→ **Activity**
Pictures do not belong in your copy. Repeat all the other data exactly.
━━━ Material for the task ━━━
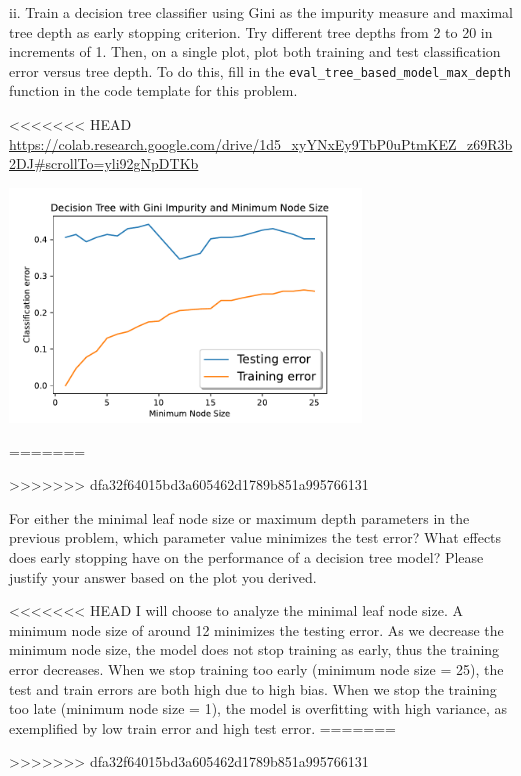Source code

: ii. Train a decision tree classifier using Gini as the impurity measure and maximal tree depth as early stopping criterion. Try different tree depths from 2 to 20 in increments of 1. Then, on a single plot, plot both training and test classification error versus tree depth. To do this, fill in the \texttt{eval_tree_based_model_max_depth} function in the code template for this problem.

\begin{solution}
<<<<<<< HEAD
    \url{https://colab.research.google.com/drive/1d5_xyYNxEy9TbP0uPtmKEZ_z69R3b2DJ#scrollTo=yli92gNpDTKb}
    \begin{center}
        \includegraphics[width=0.7\textwidth]{fig1.pdf}
    \end{center}
=======
 
>>>>>>> dfa32f64015bd3a605462d1789b851a995766131
\end{solution}

\problem[6]
For either the minimal leaf node size or maximum depth parameters in the previous problem, which parameter value minimizes the test error? What effects does early stopping have on the performance of a decision tree model?
Please justify your answer based on the plot you derived.

\begin{solution}
<<<<<<< HEAD
    I will choose to analyze the minimal leaf node size. A minimum node size of around 12 minimizes the testing error. As we decrease the minimum node size, the model does not stop training as early, thus the training error decreases. When we stop training too early (minimum node size = 25), the test and train errors are both high due to high bias. When we stop the training too late (minimum node size = 1), the model is overfitting with high variance, as exemplified by low train error and high test error.
=======
   
>>>>>>> dfa32f64015bd3a605462d1789b851a995766131
\end{solution}

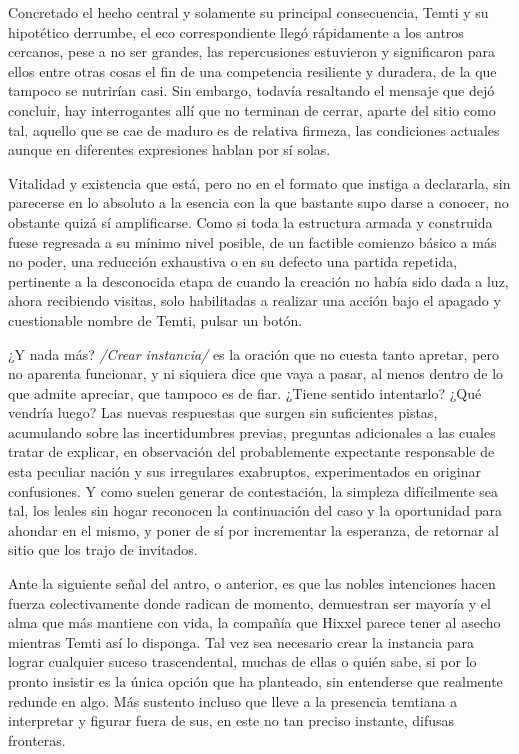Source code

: \documentclass[
]{book}
\begin{document}
Concretado el hecho central y solamente su principal consecuencia, Temti y su hipotético derrumbe, el eco correspondiente llegó rápidamente a los antros cercanos, pese a no ser grandes, las repercusiones estuvieron y significaron para ellos entre otras cosas el fin de una competencia resiliente y duradera, de la que tampoco se nutrirían casi. Sin embargo, todavía resaltando el mensaje que dejó concluir, hay interrogantes allí que no terminan de cerrar, aparte del sitio como tal, aquello que se cae de maduro es de relativa firmeza, las condiciones actuales aunque en diferentes expresiones hablan por sí solas.

Vitalidad y existencia que está, pero no en el formato que instiga a declararla, sin parecerse en lo absoluto a la esencia con la que bastante supo darse a conocer, no obstante quizá sí amplificarse. Como si toda la estructura armada y construida fuese regresada a su mínimo nivel posible, de un factible comienzo básico a más no poder, una reducción exhaustiva o en su defecto una partida repetida, pertinente a la desconocida etapa de cuando la creación no había sido dada a luz, ahora recibiendo visitas, solo habilitadas a realizar una acción bajo el apagado y cuestionable nombre de Temti, pulsar un botón.

¿Y nada más? \emph{/Crear instancia/} es la oración que no cuesta tanto apretar, pero no aparenta funcionar, y ni siquiera dice que vaya a pasar, al menos dentro de lo que admite apreciar, que tampoco es de fiar. ¿Tiene sentido intentarlo? ¿Qué vendría luego? Las nuevas respuestas que surgen sin suficientes pistas, acumulando sobre las incertidumbres previas, preguntas adicionales a las cuales tratar de explicar, en observación del probablemente expectante responsable de esta peculiar nación y sus irregulares exabruptos, experimentados en originar confusiones. Y como suelen generar de contestación, la simpleza difícilmente sea tal, los leales sin hogar reconocen la continuación del caso y la oportunidad para ahondar en el mismo, y poner de sí por incrementar la esperanza, de retornar al sitio que los trajo de invitados.

Ante la siguiente señal del antro, o anterior, es que las nobles intenciones hacen fuerza colectivamente donde radican de momento, demuestran ser mayoría y el alma que más mantiene con vida, la compañía que Hixxel parece tener al asecho mientras Temti así lo disponga. Tal vez sea necesario crear la instancia para lograr cualquier suceso trascendental, muchas de ellas o quién sabe, si por lo pronto insistir es la única opción que ha planteado, sin entenderse que realmente redunde en algo. Más sustento incluso que lleve a la presencia temtiana a interpretar y figurar fuera de sus, en este no tan preciso instante, difusas fronteras.
\end{document}
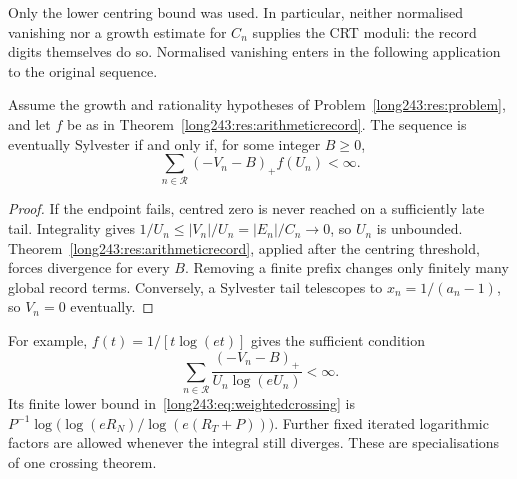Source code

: Only the lower centring bound was used. In particular, neither normalised
vanishing nor a growth estimate for $C_n$ supplies the CRT moduli: the
record digits themselves do so. Normalised vanishing enters in the following
application to the original sequence.

\begin{theorem}\label{long243:res:weightedrecord}
Assume the growth and rationality hypotheses of Problem~\ref{long243:res:problem},
and let $f$ be as in Theorem~\ref{long243:res:arithmeticrecord}. The sequence is
eventually Sylvester if and only if, for some integer $B\ge0$,
\[
 \sum_{n\in\mathcal R}(-V_n-B)_+f(U_n)<\infty.
\]
\end{theorem}

\begin{proof}
If the endpoint fails, centred zero is never reached on a sufficiently late
tail. Integrality gives $1/U_n\le|V_n|/U_n=|E_n|/C_n\to0$, so $U_n$ is
unbounded. Theorem~\ref{long243:res:arithmeticrecord}, applied after the centring
threshold, forces divergence for every $B$. Removing a finite prefix changes
only finitely many global record terms. Conversely, a Sylvester tail
telescopes to $x_n=1/(a_n-1)$, so $V_n=0$ eventually.
\end{proof}

For example, $f(t)=1/[t\log(et)]$ gives the sufficient condition
\[
 \sum_{n\in\mathcal R}\frac{(-V_n-B)_+}{U_n\log(eU_n)}<\infty.
\]
Its finite lower bound in~\eqref{long243:eq:weightedcrossing} is
$P^{-1}\log\bigl(\log(eR_N)/\log(e(R_T+P))\bigr)$.
Further fixed iterated logarithmic factors are allowed whenever the integral
still diverges. These are specialisations of one crossing theorem.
━━━
→ **Solution to this problem**
Source code

: ii. Train a decision tree classifier using Gini as the impurity measure and maximal tree depth as early stopping criterion. Try different tree depths from 2 to 20 in increments of 1. Then, on a single plot, plot both training and test classification error versus tree depth. To do this, fill in the \texttt{eval_tree_based_model_max_depth} function in the code template for this problem.

\begin{solution}
<<<<<<< HEAD
    \url{https://colab.research.google.com/drive/1d5_xyYNxEy9TbP0uPtmKEZ_z69R3b2DJ#scrollTo=yli92gNpDTKb}
    \begin{center}
        \includegraphics[width=0.7\textwidth]{fig1.pdf}
    \end{center}
=======
 
>>>>>>> dfa32f64015bd3a605462d1789b851a995766131
\end{solution}

\problem[6]
For either the minimal leaf node size or maximum depth parameters in the previous problem, which parameter value minimizes the test error? What effects does early stopping have on the performance of a decision tree model?
Please justify your answer based on the plot you derived.

\begin{solution}
<<<<<<< HEAD
    I will choose to analyze the minimal leaf node size. A minimum node size of around 12 minimizes the testing error. As we decrease the minimum node size, the model does not stop training as early, thus the training error decreases. When we stop training too early (minimum node size = 25), the test and train errors are both high due to high bias. When we stop the training too late (minimum node size = 1), the model is overfitting with high variance, as exemplified by low train error and high test error.
=======
   
>>>>>>> dfa32f64015bd3a605462d1789b851a995766131
\end{solution}

Source code

: \documentclass[
]{book}
\begin{document}
Concretado el hecho central y solamente su principal consecuencia, Temti y su hipotético derrumbe, el eco correspondiente llegó rápidamente a los antros cercanos, pese a no ser grandes, las repercusiones estuvieron y significaron para ellos entre otras cosas el fin de una competencia resiliente y duradera, de la que tampoco se nutrirían casi. Sin embargo, todavía resaltando el mensaje que dejó concluir, hay interrogantes allí que no terminan de cerrar, aparte del sitio como tal, aquello que se cae de maduro es de relativa firmeza, las condiciones actuales aunque en diferentes expresiones hablan por sí solas.

Vitalidad y existencia que está, pero no en el formato que instiga a declararla, sin parecerse en lo absoluto a la esencia con la que bastante supo darse a conocer, no obstante quizá sí amplificarse. Como si toda la estructura armada y construida fuese regresada a su mínimo nivel posible, de un factible comienzo básico a más no poder, una reducción exhaustiva o en su defecto una partida repetida, pertinente a la desconocida etapa de cuando la creación no había sido dada a luz, ahora recibiendo visitas, solo habilitadas a realizar una acción bajo el apagado y cuestionable nombre de Temti, pulsar un botón.

¿Y nada más? \emph{/Crear instancia/} es la oración que no cuesta tanto apretar, pero no aparenta funcionar, y ni siquiera dice que vaya a pasar, al menos dentro de lo que admite apreciar, que tampoco es de fiar. ¿Tiene sentido intentarlo? ¿Qué vendría luego? Las nuevas respuestas que surgen sin suficientes pistas, acumulando sobre las incertidumbres previas, preguntas adicionales a las cuales tratar de explicar, en observación del probablemente expectante responsable de esta peculiar nación y sus irregulares exabruptos, experimentados en originar confusiones. Y como suelen generar de contestación, la simpleza difícilmente sea tal, los leales sin hogar reconocen la continuación del caso y la oportunidad para ahondar en el mismo, y poner de sí por incrementar la esperanza, de retornar al sitio que los trajo de invitados.

Ante la siguiente señal del antro, o anterior, es que las nobles intenciones hacen fuerza colectivamente donde radican de momento, demuestran ser mayoría y el alma que más mantiene con vida, la compañía que Hixxel parece tener al asecho mientras Temti así lo disponga. Tal vez sea necesario crear la instancia para lograr cualquier suceso trascendental, muchas de ellas o quién sabe, si por lo pronto insistir es la única opción que ha planteado, sin entenderse que realmente redunde en algo. Más sustento incluso que lleve a la presencia temtiana a interpretar y figurar fuera de sus, en este no tan preciso instante, difusas fronteras.
\end{document}
Source code

: Only the lower centring bound was used. In particular, neither normalised
vanishing nor a growth estimate for $C_n$ supplies the CRT moduli: the
record digits themselves do so. Normalised vanishing enters in the following
application to the original sequence.

\begin{theorem}\label{long243:res:weightedrecord}
Assume the growth and rationality hypotheses of Problem~\ref{long243:res:problem},
and let $f$ be as in Theorem~\ref{long243:res:arithmeticrecord}. The sequence is
eventually Sylvester if and only if, for some integer $B\ge0$,
\[
 \sum_{n\in\mathcal R}(-V_n-B)_+f(U_n)<\infty.
\]
\end{theorem}

\begin{proof}
If the endpoint fails, centred zero is never reached on a sufficiently late
tail. Integrality gives $1/U_n\le|V_n|/U_n=|E_n|/C_n\to0$, so $U_n$ is
unbounded. Theorem~\ref{long243:res:arithmeticrecord}, applied after the centring
threshold, forces divergence for every $B$. Removing a finite prefix changes
only finitely many global record terms. Conversely, a Sylvester tail
telescopes to $x_n=1/(a_n-1)$, so $V_n=0$ eventually.
\end{proof}

For example, $f(t)=1/[t\log(et)]$ gives the sufficient condition
\[
 \sum_{n\in\mathcal R}\frac{(-V_n-B)_+}{U_n\log(eU_n)}<\infty.
\]
Its finite lower bound in~\eqref{long243:eq:weightedcrossing} is
$P^{-1}\log\bigl(\log(eR_N)/\log(e(R_T+P))\bigr)$.
Further fixed iterated logarithmic factors are allowed whenever the integral
still diverges. These are specialisations of one crossing theorem.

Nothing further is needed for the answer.